- [Requirement] The finished copy should hold every entry exactly as given, and no pictures.
+ + +
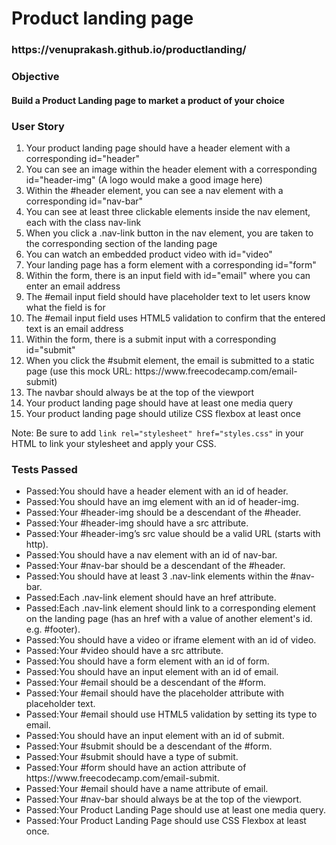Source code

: <h1>Product landing page</h1>

<h3>https://venuprakash.github.io/productlanding/</h3>

<h3>Objective</h3>
<h4>Build a Product Landing page to market a product of your choice</h4>

<h3>User Story</h3>
<ol>
  <li>Your product landing page should have a header element with a corresponding id="header"</li>
<li>You can see an image within the header element with a corresponding id="header-img" (A logo would make a good image here)</li>
<li>Within the #header element, you can see a nav element with a corresponding id="nav-bar"</li>
<li>You can see at least three clickable elements inside the nav element, each with the class nav-link</li>
<li>When you click a .nav-link button in the nav element, you are taken to the corresponding section of the landing page</li>
<li>You can watch an embedded product video with id="video"</li>
<li>Your landing page has a form element with a corresponding id="form"</li>
<li>Within the form, there is an input field with id="email" where you can enter an email address</li>
<li>The #email input field should have placeholder text to let users know what the field is for</li>
<li>The #email input field uses HTML5 validation to confirm that the entered text is an email address</li>
<li>Within the form, there is a submit input with a corresponding id="submit"</li>
<li>When you click the #submit element, the email is submitted to a static page (use this mock URL: https://www.freecodecamp.com/email-submit)</li>
<li>The navbar should always be at the top of the viewport</li>
<li>Your product landing page should have at least one media query</li>
<li>Your product landing page should utilize CSS flexbox at least once</li>
</ol>
<p>Note: Be sure to add <code>link rel="stylesheet" href="styles.css"</code> in your HTML to link your stylesheet and apply your CSS.</p>

<h3>Tests Passed</h3>
<ul>
  <li>Passed:You should have a header element with an id of header.</li>
<li>Passed:You should have an img element with an id of header-img.</li>
<li>Passed:Your #header-img should be a descendant of the #header.</li>
<li>Passed:Your #header-img should have a src attribute.</li>
<li>Passed:Your #header-img’s src value should be a valid URL (starts with http).</li>
<li>Passed:You should have a nav element with an id of nav-bar.</li>
<li>Passed:Your #nav-bar should be a descendant of the #header.</li>
<li>Passed:You should have at least 3 .nav-link elements within the #nav-bar.</li>
<li>Passed:Each .nav-link element should have an href attribute.</li>
<li>Passed:Each .nav-link element should link to a corresponding element on the landing page (has an href with a value of another element's id. e.g. #footer).</li>
<li>Passed:You should have a video or iframe element with an id of video.</li>
<li>Passed:Your #video should have a src attribute.</li>
<li>Passed:You should have a form element with an id of form.</li>
<li>Passed:You should have an input element with an id of email.</li>
<li>Passed:Your #email should be a descendant of the #form.</li>
<li>Passed:Your #email should have the placeholder attribute with placeholder text.</li>
<li>Passed:Your #email should use HTML5 validation by setting its type to email.</li>
<li>Passed:You should have an input element with an id of submit.</li>
<li>Passed:Your #submit should be a descendant of the #form.</li>
<li>Passed:Your #submit should have a type of submit.</li>
<li>Passed:Your #form should have an action attribute of https://www.freecodecamp.com/email-submit.</li>
<li>Passed:Your #email should have a name attribute of email.</li>
<li>Passed:Your #nav-bar should always be at the top of the viewport.</li>
<li>Passed:Your Product Landing Page should use at least one media query.</li>
<li>Passed:Your Product Landing Page should use CSS Flexbox at least once.</li>
</ul>
<br>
+ + +
- [Exercise solution]
Source code

: <h1>Product landing page</h1>

<h3>https://venuprakash.github.io/productlanding/</h3>

<h3>Objective</h3>
<h4>Build a Product Landing page to market a product of your choice</h4>

<h3>User Story</h3>
<ol>
  <li>Your product landing page should have a header element with a corresponding id="header"</li>
<li>You can see an image within the header element with a corresponding id="header-img" (A logo would make a good image here)</li>
<li>Within the #header element, you can see a nav element with a corresponding id="nav-bar"</li>
<li>You can see at least three clickable elements inside the nav element, each with the class nav-link</li>
<li>When you click a .nav-link button in the nav element, you are taken to the corresponding section of the landing page</li>
<li>You can watch an embedded product video with id="video"</li>
<li>Your landing page has a form element with a corresponding id="form"</li>
<li>Within the form, there is an input field with id="email" where you can enter an email address</li>
<li>The #email input field should have placeholder text to let users know what the field is for</li>
<li>The #email input field uses HTML5 validation to confirm that the entered text is an email address</li>
<li>Within the form, there is a submit input with a corresponding id="submit"</li>
<li>When you click the #submit element, the email is submitted to a static page (use this mock URL: https://www.freecodecamp.com/email-submit)</li>
<li>The navbar should always be at the top of the viewport</li>
<li>Your product landing page should have at least one media query</li>
<li>Your product landing page should utilize CSS flexbox at least once</li>
</ol>
<p>Note: Be sure to add <code>link rel="stylesheet" href="styles.css"</code> in your HTML to link your stylesheet and apply your CSS.</p>

<h3>Tests Passed</h3>
<ul>
  <li>Passed:You should have a header element with an id of header.</li>
<li>Passed:You should have an img element with an id of header-img.</li>
<li>Passed:Your #header-img should be a descendant of the #header.</li>
<li>Passed:Your #header-img should have a src attribute.</li>
<li>Passed:Your #header-img’s src value should be a valid URL (starts with http).</li>
<li>Passed:You should have a nav element with an id of nav-bar.</li>
<li>Passed:Your #nav-bar should be a descendant of the #header.</li>
<li>Passed:You should have at least 3 .nav-link elements within the #nav-bar.</li>
<li>Passed:Each .nav-link element should have an href attribute.</li>
<li>Passed:Each .nav-link element should link to a corresponding element on the landing page (has an href with a value of another element's id. e.g. #footer).</li>
<li>Passed:You should have a video or iframe element with an id of video.</li>
<li>Passed:Your #video should have a src attribute.</li>
<li>Passed:You should have a form element with an id of form.</li>
<li>Passed:You should have an input element with an id of email.</li>
<li>Passed:Your #email should be a descendant of the #form.</li>
<li>Passed:Your #email should have the placeholder attribute with placeholder text.</li>
<li>Passed:Your #email should use HTML5 validation by setting its type to email.</li>
<li>Passed:You should have an input element with an id of submit.</li>
<li>Passed:Your #submit should be a descendant of the #form.</li>
<li>Passed:Your #submit should have a type of submit.</li>
<li>Passed:Your #form should have an action attribute of https://www.freecodecamp.com/email-submit.</li>
<li>Passed:Your #email should have a name attribute of email.</li>
<li>Passed:Your #nav-bar should always be at the top of the viewport.</li>
<li>Passed:Your Product Landing Page should use at least one media query.</li>
<li>Passed:Your Product Landing Page should use CSS Flexbox at least once.</li>
</ul>
<br>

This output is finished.